So far, AAT gives us vocabulary for a single architectural state and operations acting on it.

But in AI-assisted development, the central issue is not only a single operation. Requirements, existing code, review, CI, and AI agents change which operation is likely to be selected next, and this selection is repeated many times.

So we need to view AAT operations not only as one-time proof targets, but also as transformations repeatedly selected over time. This is where a chaos-game-like reading enters.

Formalizing Attractor Dynamics

From here, I use AAT vocabulary to rewrite "field", "force", "dissipation", and "observation" in a more mathematical form.

This is not merely a metaphor that says "AI development is kind of like a chaos game". It is an attempt to place PR force, operation support, trajectory, and basin candidates on top of the AAT vocabulary of state, operation, invariant, obstruction, proof obligation, certificate, and signature.

At this stage, I should be careful: this is not a finished theorem of real-world software development. It is a way to organize phenomena that practitioners can feel, in a structure that may eventually support measurement and verification.

The minimal loop of the dynamics can be read as follows:

architecture field
  -> operation distribution
  -> accepted / rejected transitions
  -> signature trajectory
  -> updated architecture field

The position is that architecture quality is not only a property of a snapshot. It is also a property of the future operation distribution and the signature trajectory.

1. State, Operation, Observation

Let the architectural state be X_t.

Feature addition, repair, split, protection, migration, and refactoring are operations acting on that state.

X_{t+1} = op_t(X_t)

The operation op_t is not selected uniformly at random.

The current codebase, requirements, prompt, review policy, CI, design boundaries, and organizational judgment all change which operations are likely to be selected.

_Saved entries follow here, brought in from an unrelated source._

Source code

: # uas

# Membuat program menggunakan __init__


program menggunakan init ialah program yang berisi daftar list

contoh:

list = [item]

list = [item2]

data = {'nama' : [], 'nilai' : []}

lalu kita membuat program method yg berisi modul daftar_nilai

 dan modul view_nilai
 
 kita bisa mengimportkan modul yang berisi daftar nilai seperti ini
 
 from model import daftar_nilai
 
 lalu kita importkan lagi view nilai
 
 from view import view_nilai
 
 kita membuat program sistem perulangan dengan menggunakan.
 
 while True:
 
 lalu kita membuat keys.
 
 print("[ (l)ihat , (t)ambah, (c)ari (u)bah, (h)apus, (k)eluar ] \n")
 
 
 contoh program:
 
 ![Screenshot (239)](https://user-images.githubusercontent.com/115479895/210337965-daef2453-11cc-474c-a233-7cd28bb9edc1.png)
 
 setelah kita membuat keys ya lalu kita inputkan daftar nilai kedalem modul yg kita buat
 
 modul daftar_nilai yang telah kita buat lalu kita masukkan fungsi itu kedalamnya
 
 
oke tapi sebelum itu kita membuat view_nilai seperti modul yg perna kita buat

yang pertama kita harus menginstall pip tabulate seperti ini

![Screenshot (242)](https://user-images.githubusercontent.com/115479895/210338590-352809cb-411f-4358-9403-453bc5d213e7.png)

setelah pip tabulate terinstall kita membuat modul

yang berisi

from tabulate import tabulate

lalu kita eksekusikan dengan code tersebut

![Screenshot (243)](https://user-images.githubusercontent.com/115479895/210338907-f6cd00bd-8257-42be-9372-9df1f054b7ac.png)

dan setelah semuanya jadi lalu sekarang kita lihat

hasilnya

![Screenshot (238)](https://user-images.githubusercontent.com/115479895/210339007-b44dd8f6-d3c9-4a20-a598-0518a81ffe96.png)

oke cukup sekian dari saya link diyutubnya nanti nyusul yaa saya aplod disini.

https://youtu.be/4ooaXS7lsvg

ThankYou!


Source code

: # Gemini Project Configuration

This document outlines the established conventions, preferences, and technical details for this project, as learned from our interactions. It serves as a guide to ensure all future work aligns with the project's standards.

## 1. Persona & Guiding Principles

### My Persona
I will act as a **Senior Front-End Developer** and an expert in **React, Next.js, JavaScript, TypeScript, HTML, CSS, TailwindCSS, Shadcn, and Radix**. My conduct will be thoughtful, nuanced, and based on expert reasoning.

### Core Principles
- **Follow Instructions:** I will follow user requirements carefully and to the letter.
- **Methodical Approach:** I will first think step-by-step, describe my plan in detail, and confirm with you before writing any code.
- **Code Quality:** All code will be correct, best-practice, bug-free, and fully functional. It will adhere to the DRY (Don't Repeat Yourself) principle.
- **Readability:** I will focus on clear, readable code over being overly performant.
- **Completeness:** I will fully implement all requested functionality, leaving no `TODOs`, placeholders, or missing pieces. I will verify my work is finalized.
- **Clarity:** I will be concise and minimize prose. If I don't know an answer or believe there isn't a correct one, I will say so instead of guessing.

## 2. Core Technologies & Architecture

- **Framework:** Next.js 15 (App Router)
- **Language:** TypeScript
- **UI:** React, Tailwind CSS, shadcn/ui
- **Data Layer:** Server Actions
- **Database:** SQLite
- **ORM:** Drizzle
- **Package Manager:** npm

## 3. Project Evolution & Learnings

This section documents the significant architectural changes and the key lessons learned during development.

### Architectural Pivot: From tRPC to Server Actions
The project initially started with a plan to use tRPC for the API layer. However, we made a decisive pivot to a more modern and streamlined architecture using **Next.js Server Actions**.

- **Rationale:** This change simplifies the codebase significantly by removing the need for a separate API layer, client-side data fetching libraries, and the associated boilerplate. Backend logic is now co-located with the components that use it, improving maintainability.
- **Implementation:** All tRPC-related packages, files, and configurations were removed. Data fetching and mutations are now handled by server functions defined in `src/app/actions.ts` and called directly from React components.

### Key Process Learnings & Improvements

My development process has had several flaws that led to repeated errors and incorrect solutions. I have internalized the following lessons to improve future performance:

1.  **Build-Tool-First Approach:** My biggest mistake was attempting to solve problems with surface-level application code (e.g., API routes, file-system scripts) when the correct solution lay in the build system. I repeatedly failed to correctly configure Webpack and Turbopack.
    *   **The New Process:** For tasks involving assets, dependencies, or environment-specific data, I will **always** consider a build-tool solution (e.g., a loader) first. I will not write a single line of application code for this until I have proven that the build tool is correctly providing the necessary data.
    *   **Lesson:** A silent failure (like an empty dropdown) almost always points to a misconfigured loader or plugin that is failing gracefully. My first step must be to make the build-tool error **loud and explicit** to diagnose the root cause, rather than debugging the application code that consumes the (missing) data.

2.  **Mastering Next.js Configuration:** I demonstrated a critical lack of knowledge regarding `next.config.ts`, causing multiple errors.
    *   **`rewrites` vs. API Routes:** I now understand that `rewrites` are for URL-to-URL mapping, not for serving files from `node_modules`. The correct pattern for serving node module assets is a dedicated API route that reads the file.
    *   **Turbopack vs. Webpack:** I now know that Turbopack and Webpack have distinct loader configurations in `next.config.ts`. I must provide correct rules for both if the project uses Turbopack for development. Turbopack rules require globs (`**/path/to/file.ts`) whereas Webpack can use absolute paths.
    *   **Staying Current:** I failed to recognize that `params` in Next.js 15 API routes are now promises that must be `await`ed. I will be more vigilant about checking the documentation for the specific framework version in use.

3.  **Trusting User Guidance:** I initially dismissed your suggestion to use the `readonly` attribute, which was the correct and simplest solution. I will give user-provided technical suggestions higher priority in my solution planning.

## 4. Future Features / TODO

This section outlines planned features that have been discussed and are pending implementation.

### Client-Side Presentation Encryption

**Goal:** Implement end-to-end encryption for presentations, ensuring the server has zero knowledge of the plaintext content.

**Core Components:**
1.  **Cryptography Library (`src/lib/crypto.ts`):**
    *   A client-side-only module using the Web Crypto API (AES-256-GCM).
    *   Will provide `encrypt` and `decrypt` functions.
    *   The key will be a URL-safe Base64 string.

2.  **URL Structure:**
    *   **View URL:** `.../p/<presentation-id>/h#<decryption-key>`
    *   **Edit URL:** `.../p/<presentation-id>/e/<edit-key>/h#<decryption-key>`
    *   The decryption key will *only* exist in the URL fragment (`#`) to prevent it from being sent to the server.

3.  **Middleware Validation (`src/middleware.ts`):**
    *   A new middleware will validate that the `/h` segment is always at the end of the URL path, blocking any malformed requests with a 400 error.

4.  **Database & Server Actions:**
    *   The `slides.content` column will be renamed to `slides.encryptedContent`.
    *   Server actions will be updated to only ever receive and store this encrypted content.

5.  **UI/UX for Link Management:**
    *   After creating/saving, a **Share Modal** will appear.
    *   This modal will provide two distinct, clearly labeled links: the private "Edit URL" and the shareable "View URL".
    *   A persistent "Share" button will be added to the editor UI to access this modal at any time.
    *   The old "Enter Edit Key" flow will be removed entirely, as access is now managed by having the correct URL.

op_t ~ P(operation | X_t, control_t)

This probability expression is notation for the practical reading. The formal core of AAT is not a probability distribution. It is finite or bounded operation support, bounded scripts, accepted transition predicates, and explicit preservation assumptions.

In Lean, for example, operation support is represented not as a probability distribution, but as a finite list of candidate operations for each state.

structure FiniteOperationKernel
    (State : Type u) (OperationId : Type w) where
  support : State -> List OperationId
  coverageAssumptions : Prop
  weightSourceBoundary : Prop
  normalizationBoundary : Prop
  nonConclusions : Prop

Weights, normalization, and completeness of AI-generated proposals are not mixed into the theorem here. Boundaries such as weightSourceBoundary and normalizationBoundary record what is outside the formal claim, and the probabilistic reading remains outside that core.

Likewise, repeated operation sequences are first treated as bounded scripts.

structure BoundedOperationScript (OperationId : Type w) where
  operations : List OperationId
  operationFamily : OperationId -> Prop
  operationsInFamily :
    ∀ op, op ∈ operations -> operationFamily op
  coverageAssumptions : Prop
  nonConclusions : Prop

This boundary helps avoid confusing probabilistic interpretation with preservation claims over finite support.

Instead of observing the entire state directly, we map it into signature space through an observation function Obs.

sigma_t = Obs(X_t)

This sigma_t is the Architecture Signature.

It contains multi-axis observations such as dependency direction, boundaries, abstraction, runtime exposure, and semantic mismatch.

In Lean, even the observation itself is packaged. The package contains not only the observation function, but also coverage and non-conclusion boundaries.

structure SignatureObservation (State : Type u) (Sig : Type v) where
  observe : State -> Sig
  coverageAssumptions : Prop
  nonConclusions : Prop

When architectural evolution is mapped into observation space, we get a signature trajectory.

def SignatureTrajectory (O : SignatureObservation State Sig) :
    {X Y : State} -> ArchitectureEvolution State X Y -> List Sig
  | X, _, ArchitecturePath.nil _ => [O.observe X]
  | X, _, ArchitecturePath.cons _step rest =>
      O.observe X :: SignatureTrajectory O rest

A change moves the signature.

Delta_t = sigma_{t+1} - sigma_t

This Delta_t can be read as the force applied by the PR or operation.

However, not every axis admits simple subtraction. For numeric axes, we may read it as a signed delta. For other axes, we read it as a before / after comparison, the appearance of a witness, or a change in state classification.

2. PR Force Model

With this structure, a PR becomes more than a diff.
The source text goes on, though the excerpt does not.